Miami Heat przyjeżdżają dzisiaj do Chicago i Joakim Noah, który z powodu zapalenia ścięgna podeszwowego opuścił dwa ostatnie mecze, będzie game-time decision, ale przeciez wiemy, że będzie bardzo chciał zagrać i przeszkodzić swojemu ulubionemu LeBronowi Jamesowi w 28 zwycięstwie z rzędu. Bo kto jak nie Noah?
To niesamowita seria i oczywiście ewentualne niedzielne zwycięstwo Spurs w San Antonio nad Miami może ostudzić teorie typu “Top10 team w historii!”, ale nie przypominam sobie kiedy ostatni raz mieliśmy na koniec marca aż tak dominującego faworyta do wygrania playoffów w Konferencji Wschodniej.
Chcesz czytać dalej?
Poniżej znajdziesz trzy różne opcje abonamentu. Zdecyduj się na jedną z nich, a w zamian otrzymasz pełny dostęp do wszystkich artykułów na naszej stronie. To dzięki Twojej pomocy portal jest wolny od reklam, a my możemy 24 godziny na dobę dostarczać Ci najświeższych wieści z NBA.
Subskrybcja
Uzyskaj dostęp dopełnej treści artykułów.
Jak na moje to Rose minął Cooka, nie młodszego z braci Teaque.

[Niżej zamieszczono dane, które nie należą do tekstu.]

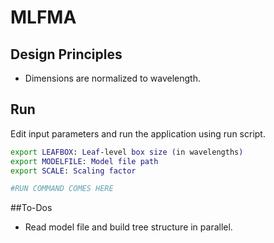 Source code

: # MLFMA

## Design Principles 

- Dimensions are normalized to wavelength.

## Run 

Edit input parameters and run the application using run script.

```bash
export LEAFBOX: Leaf-level box size (in wavelengths)
export MODELFILE: Model file path
export SCALE: Scaling factor

#RUN COMMAND COMES HERE
```

##To-Dos

- Read model file and build tree structure in parallel.
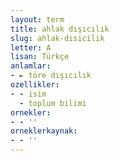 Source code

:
 ```yaml
---
layout: term
title: ahlak dışıcılık
slug: ahlak-disicilik
letter: A
lisan: Türkçe
anlamlar:
- ► töre dışıcılık
ozellikler:
- - isim
  - toplum bilimi
ornekler:
- - ''
orneklerkaynak:
- - ''
---
```

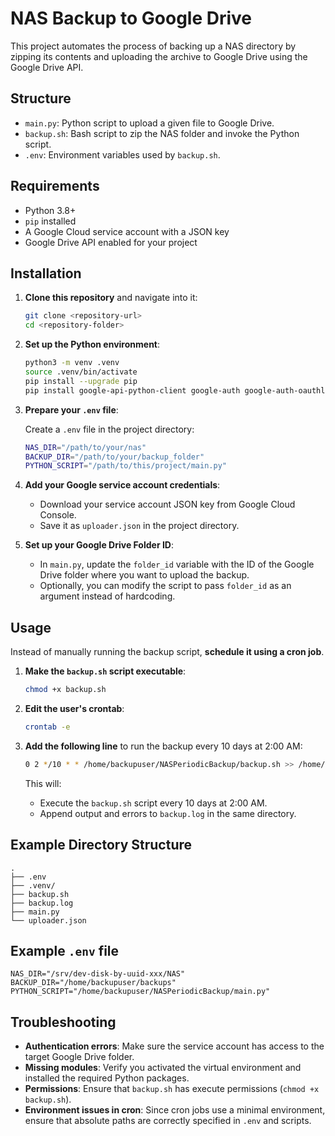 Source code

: # NAS Backup to Google Drive

This project automates the process of backing up a NAS directory by zipping its contents and uploading the archive to Google Drive using the Google Drive API.

## Structure

- `main.py`: Python script to upload a given file to Google Drive.
- `backup.sh`: Bash script to zip the NAS folder and invoke the Python script.
- `.env`: Environment variables used by `backup.sh`.

## Requirements

- Python 3.8+
- `pip` installed
- A Google Cloud service account with a JSON key
- Google Drive API enabled for your project

## Installation

1. **Clone this repository** and navigate into it:

   ```bash
   git clone <repository-url>
   cd <repository-folder>
   ```

2. **Set up the Python environment**:

   ```bash
   python3 -m venv .venv
   source .venv/bin/activate
   pip install --upgrade pip
   pip install google-api-python-client google-auth google-auth-oauthlib
   ```

3. **Prepare your `.env` file**:

   Create a `.env` file in the project directory:

   ```bash
   NAS_DIR="/path/to/your/nas"
   BACKUP_DIR="/path/to/your/backup_folder"
   PYTHON_SCRIPT="/path/to/this/project/main.py"
   ```

4. **Add your Google service account credentials**:

   - Download your service account JSON key from Google Cloud Console.
   - Save it as `uploader.json` in the project directory.

5. **Set up your Google Drive Folder ID**:

   - In `main.py`, update the `folder_id` variable with the ID of the Google Drive folder where you want to upload the backup.
   - Optionally, you can modify the script to pass `folder_id` as an argument instead of hardcoding.

## Usage

Instead of manually running the backup script, **schedule it using a cron job**.

1. **Make the `backup.sh` script executable**:

   ```bash
   chmod +x backup.sh
   ```

2. **Edit the user's crontab**:

   ```bash
   crontab -e
   ```

3. **Add the following line** to run the backup every 10 days at 2:00 AM:

   ```bash
   0 2 */10 * * /home/backupuser/NASPeriodicBackup/backup.sh >> /home/backupuser/NASPeriodicBackup backup.log 2>&1
   ```

   This will:
   - Execute the `backup.sh` script every 10 days at 2:00 AM.
   - Append output and errors to `backup.log` in the same directory.

## Example Directory Structure

```
.
├── .env
├── .venv/
├── backup.sh
├── backup.log
├── main.py
└── uploader.json
```

## Example `.env` file

```dotenv
NAS_DIR="/srv/dev-disk-by-uuid-xxx/NAS"
BACKUP_DIR="/home/backupuser/backups"
PYTHON_SCRIPT="/home/backupuser/NASPeriodicBackup/main.py"
```

## Troubleshooting

- **Authentication errors**: Make sure the service account has access to the target Google Drive folder.
- **Missing modules**: Verify you activated the virtual environment and installed the required Python packages.
- **Permissions**: Ensure that `backup.sh` has execute permissions (`chmod +x backup.sh`).
- **Environment issues in cron**: Since cron jobs use a minimal environment, ensure that absolute paths are correctly specified in `.env` and scripts.
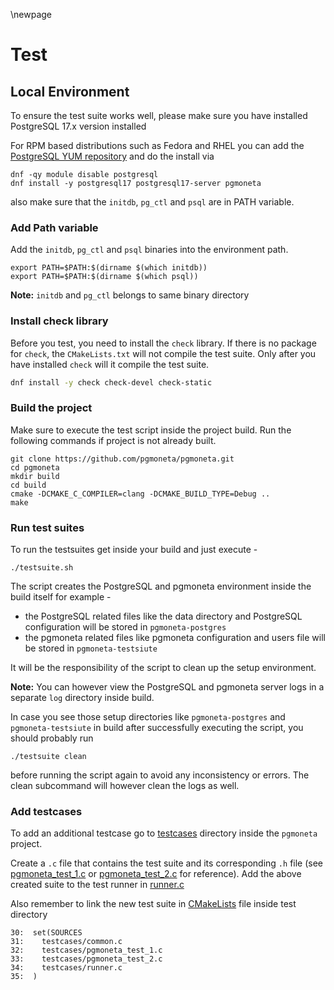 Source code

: \newpage

# Test

## Local Environment

To ensure the test suite works well, please make sure you have installed PostgreSQL 17.x version installed

For RPM based distributions such as Fedora and RHEL you can add the
[PostgreSQL YUM repository](https://yum.postgresql.org/) and do the install via

```
dnf -qy module disable postgresql
dnf install -y postgresql17 postgresql17-server pgmoneta
```

also make sure that the `initdb`, `pg_ctl` and `psql` are in PATH variable.

### Add Path variable

Add the `initdb`, `pg_ctl` and `psql` binaries into the environment path.

```
export PATH=$PATH:$(dirname $(which initdb))
export PATH=$PATH:$(dirname $(which psql))
```

**Note:** `initdb` and `pg_ctl` belongs to same binary directory

### Install check library

Before you test, you need to install the `check` library. If there is no package for `check`, the `CMakeLists.txt` will not compile the test suite. Only after you have installed `check` will it compile the test suite.

``` sh
dnf install -y check check-devel check-static
```

### Build the project

Make sure to execute the test script inside the project build. Run the following commands if project is not already built.

```
git clone https://github.com/pgmoneta/pgmoneta.git
cd pgmoneta
mkdir build
cd build
cmake -DCMAKE_C_COMPILER=clang -DCMAKE_BUILD_TYPE=Debug ..
make
```

### Run test suites

To run the testsuites get inside your build and just execute -

```
./testsuite.sh
```

The script creates the PostgreSQL and pgmoneta environment inside the build itself for example -
- the PostgreSQL related files like the data directory and PostgreSQL configuration will be stored in `pgmoneta-postgres`
- the pgmoneta related files like pgmoneta configuration and users file will be stored in `pgmoneta-testsiute`


It will be the responsibility of the script to clean up the setup environment.

**Note:** You can however view the PostgreSQL and pgmoneta server logs in a separate `log` directory inside build.

In case you see those setup directories like `pgmoneta-postgres` and `pgmoneta-testsiute` in build after successfully executing the script, you should probably run

```
./testsuite clean
```

before running the script again to avoid any inconsistency or errors. The clean subcommand will however clean the logs as well.


### Add testcases

To add an additional testcase go to [testcases](https://github.com/pgmoneta/pgmoneta/tree/main/test/testcases) directory inside the `pgmoneta` project.

Create a `.c` file that contains the test suite and its corresponding `.h` file (see [pgmoneta_test_1.c](https://github.com/pgmoneta/pgmoneta/tree/main/test/testcases/pgmoneta_test_1.c) or [pgmoneta_test_2.c](https://github.com/pgmoneta/pgmoneta/tree/main/test/testcases/pgmoneta_test_2.c) for reference). Add the above created suite to the test runner in [runner.c](https://github.com/pgmoneta/pgmoneta/tree/main/test/testcases/runner.c)

Also remember to link the new test suite in [CMakeLists](https://github.com/pgmoneta/pgmoneta/blob/main/test/CMakeLists.txt) file inside test directory

```
30:  set(SOURCES
31:    testcases/common.c
32:    testcases/pgmoneta_test_1.c
33:    testcases/pgmoneta_test_2.c
34:    testcases/runner.c
35:  )
```
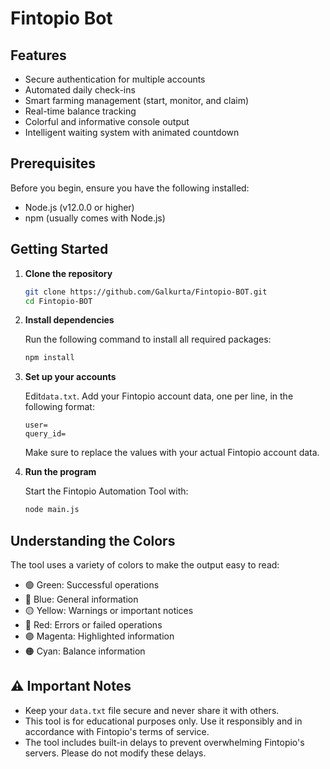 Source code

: # Fintopio Bot

## Features

- Secure authentication for multiple accounts
- Automated daily check-ins
- Smart farming management (start, monitor, and claim)
- Real-time balance tracking
- Colorful and informative console output
- Intelligent waiting system with animated countdown

## Prerequisites

Before you begin, ensure you have the following installed:

- Node.js (v12.0.0 or higher)
- npm (usually comes with Node.js)

## Getting Started

1. **Clone the repository**

   ```bash
   git clone https://github.com/Galkurta/Fintopio-BOT.git
   cd Fintopio-BOT
   ```

2. **Install dependencies**

   Run the following command to install all required packages:

   ```bash
   npm install
   ```

3. **Set up your accounts**

   Edit`data.txt`. Add your Fintopio account data, one per line, in the following format:

   ```
   user=
   query_id=
   ```

   Make sure to replace the values with your actual Fintopio account data.

4. **Run the program**

   Start the Fintopio Automation Tool with:

   ```bash
   node main.js
   ```

## Understanding the Colors

The tool uses a variety of colors to make the output easy to read:

- 🟢 Green: Successful operations
- 🔵 Blue: General information
- 🟡 Yellow: Warnings or important notices
- 🔴 Red: Errors or failed operations
- 🟣 Magenta: Highlighted information
- 🟠 Cyan: Balance information

## ⚠️ Important Notes

- Keep your `data.txt` file secure and never share it with others.
- This tool is for educational purposes only. Use it responsibly and in accordance with Fintopio's terms of service.
- The tool includes built-in delays to prevent overwhelming Fintopio's servers. Please do not modify these delays.
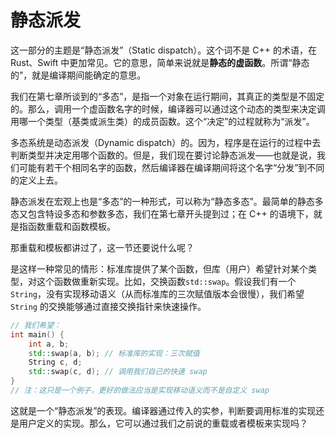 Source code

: # 静态派发

这一部分的主题是“静态派发”（Static dispatch）。这个词不是 C++ 的术语，在 Rust、Swift 中更加常见。它的意思，简单来说就是**静态的虚函数**。所谓“静态的”，就是编译期间能确定的意思。

我们在第七章所谈到的“多态”，是指一个对象在运行期间，其真正的类型是不固定的。那么，调用一个虚函数名字的时候，编译器可以通过这个动态的类型来决定调用哪一个类型（基类或派生类）的成员函数。这个“决定”的过程就称为“派发”。

多态系统是动态派发（Dynamic dispatch）的。因为，程序是在运行的过程中去判断类型并决定用哪个函数的。但是，我们现在要讨论静态派发——也就是说，我们可能有若干个相同名字的函数，然后编译器在编译期间将这个名字“分发”到不同的定义上去。

静态派发在宏观上也是“多态”的一种形式，可以称为“静态多态”。最简单的静态多态又包含特设多态和参数多态，我们在第七章开头提到过；在 C++ 的语境下，就是指函数重载和函数模板。

那重载和模板都讲过了，这一节还要说什么呢？

是这样一种常见的情形：标准库提供了某个函数，但库（用户）希望针对某个类型，对这个函数做重新实现。比如，交换函数`std::swap`。假设我们有一个 `String`，没有实现移动语义（从而标准库的三次赋值版本会很慢），我们希望 `String` 的交换能够通过直接交换指针来快速操作。

```cpp
// 我们希望：
int main() {
    int a, b;
    std::swap(a, b); // 标准库的实现：三次赋值
    String c, d;
    std::swap(c, d); // 调用我们自己的快速 swap
}
// 注：这只是一个例子，更好的做法应当是实现移动语义而不是自定义 swap
```

这就是一个“静态派发”的表现。编译器通过传入的实参，判断要调用标准的实现还是用户定义的实现。那么，它可以通过我们之前说的重载或者模板来实现吗？

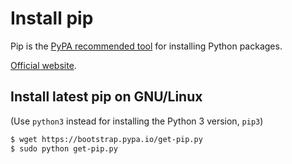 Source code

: # Install pip

Pip is the  [PyPA recommended tool](https://packaging.python.org/current/) for installing Python packages.

[Official website](https://pypi.python.org/pypi/pip).

## Install latest pip on GNU/Linux
(Use `python3` instead for installing the Python 3 version, `pip3`)

```bash
$ wget https://bootstrap.pypa.io/get-pip.py
$ sudo python get-pip.py
```
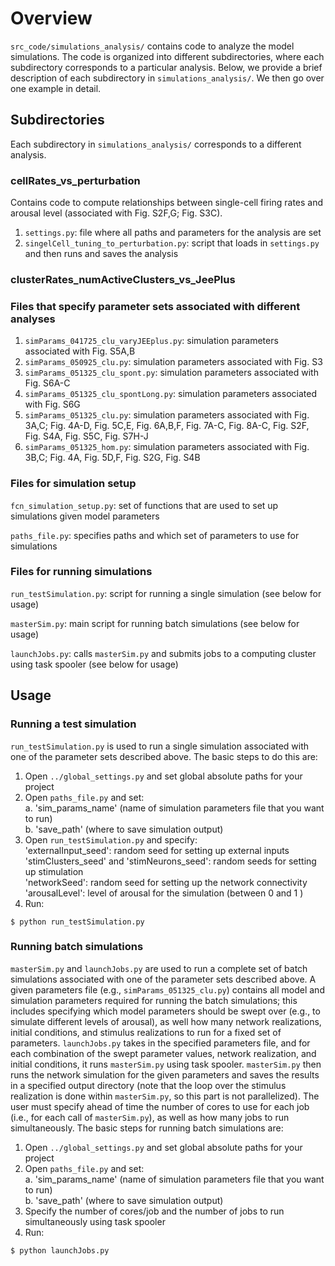 
# Overview

`src_code/simulations_analysis/` contains code to analyze the model simulations. The code is organized into different subdirectories, where each subdirectory corresponds to a particular analysis. Below, we provide a brief description of each subdirectory in `simulations_analysis/`. We then go over one example in detail.

## Subdirectories

Each subdirectory in `simulations_analysis/` corresponds to a different analysis. 

### cellRates_vs_perturbation

Contains code to compute relationships between single-cell firing rates and arousal level (associated with Fig. S2F,G; Fig. S3C).

1. `settings.py`: file where all paths and parameters for the analysis are set
2. `singelCell_tuning_to_perturbation.py`: script that loads in `settings.py` and then runs and saves the analysis

### clusterRates_numActiveClusters_vs_JeePlus




### Files that specify parameter sets associated with different analyses

1. `simParams_041725_clu_varyJEEplus.py`: simulation parameters associated with Fig. S5A,B  
2. `simParams_050925_clu.py`: simulation parameters associated with Fig. S3  
3. `simParams_051325_clu_spont.py`: simulation parameters associated with Fig. S6A-C  
4. `simParams_051325_clu_spontLong.py`: simulation parameters associated with Fig. S6G  
5. `simParams_051325_clu.py`: simulation parameters associated with Fig. 3A,C; Fig. 4A-D, Fig. 5C,E, Fig. 6A,B,F, Fig. 7A-C, Fig. 8A-C, Fig. S2F, Fig. S4A, Fig. S5C, Fig. S7H-J
6. `simParams_051325_hom.py`: simulation parameters associated with Fig. 3B,C; Fig. 4A, Fig. 5D,F, Fig. S2G, Fig. S4B  

### Files for simulation setup  
    
`fcn_simulation_setup.py`: set of functions that are used to set up simulations given model parameters
   
`paths_file.py`: specifies paths and which set of parameters to use for simulations  

### Files for running simulations

`run_testSimulation.py`: script for running a single simulation (see below for usage)  

`masterSim.py`: main script for running batch simulations (see below for usage)

`launchJobs.py`: calls `masterSim.py` and submits jobs to a computing cluster using task spooler (see below for usage)

## Usage

### Running a test simulation 

`run_testSimulation.py` is used to run a single simulation associated with one of the parameter sets described above. The basic steps to do this are:  

1. Open `../global_settings.py` and set global absolute paths for your project  
2. Open `paths_file.py` and set:  
	a. 'sim_params_name' (name of simulation parameters file that you want to run)  
	b. 'save_path' (where to save simulation output)  
3. Open `run_testSimulation.py` and specify:  
    'externalInput_seed': random seed for setting up external inputs  
    'stimClusters_seed' and 'stimNeurons_seed': random seeds for setting up stimulation  
    'networkSeed': random seed for setting up the network connectivity  
    'arousalLevel': level of arousal for the simulation (between 0 and 1  )
3. Run:  
```
$ python run_testSimulation.py
``` 
    

### Running batch simulations

`masterSim.py` and `launchJobs.py` are used to run a complete set of batch simulations associated with one of the parameter sets described above. A given parameters file (e.g., `simParams_051325_clu.py`) contains all model and simulation parameters required for running the batch simulations; this includes specifying which model parameters should be swept over (e.g., to simulate different levels of arousal), as well how many network realizations, initial conditions, and stimulus realizations to run for a fixed set of parameters. `launchJobs.py` takes in the specified parameters file, and for each combination of the swept parameter values, network realization, and initial conditions, it runs `masterSim.py` using task spooler. `masterSim.py` then runs the network simulation for the given parameters and saves the results in a specified output directory (note that the loop over the stimulus realization is done within `masterSim.py`, so this part is not parallelized). The user must specify ahead of time the number of cores to use for each job (i.e., for each call of `masterSim.py`), as well as how many jobs to run simultaneously. The basic steps for running batch simulations are:  


1. Open `../global_settings.py` and set global absolute paths for your project  
2. Open `paths_file.py` and set:  
	a. 'sim_params_name' (name of simulation parameters file that you want to run)    
	b. 'save_path' (where to save simulation output)  
3. Specify the number of cores/job and the number of jobs to run simultaneously using task spooler  
4. Run:
```
$ python launchJobs.py
```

No super filmik ale WTF? :D
Zapraszam na polski fanpage Derricka Rose’a.
https://www.facebook.com/dr1news
Podobno trenował nad rzutem, szkoda, że tego nie widać:) Gdyby on tylko rzucał za trzy – plus minus 0.36-0.38 to byłoby cudownie. Dynamika też nie ta sama, choć tutaj kwestia 100% normalna. Morda się cieszy, że DRose wraca bo to zdecydowanie top5 całej ligi.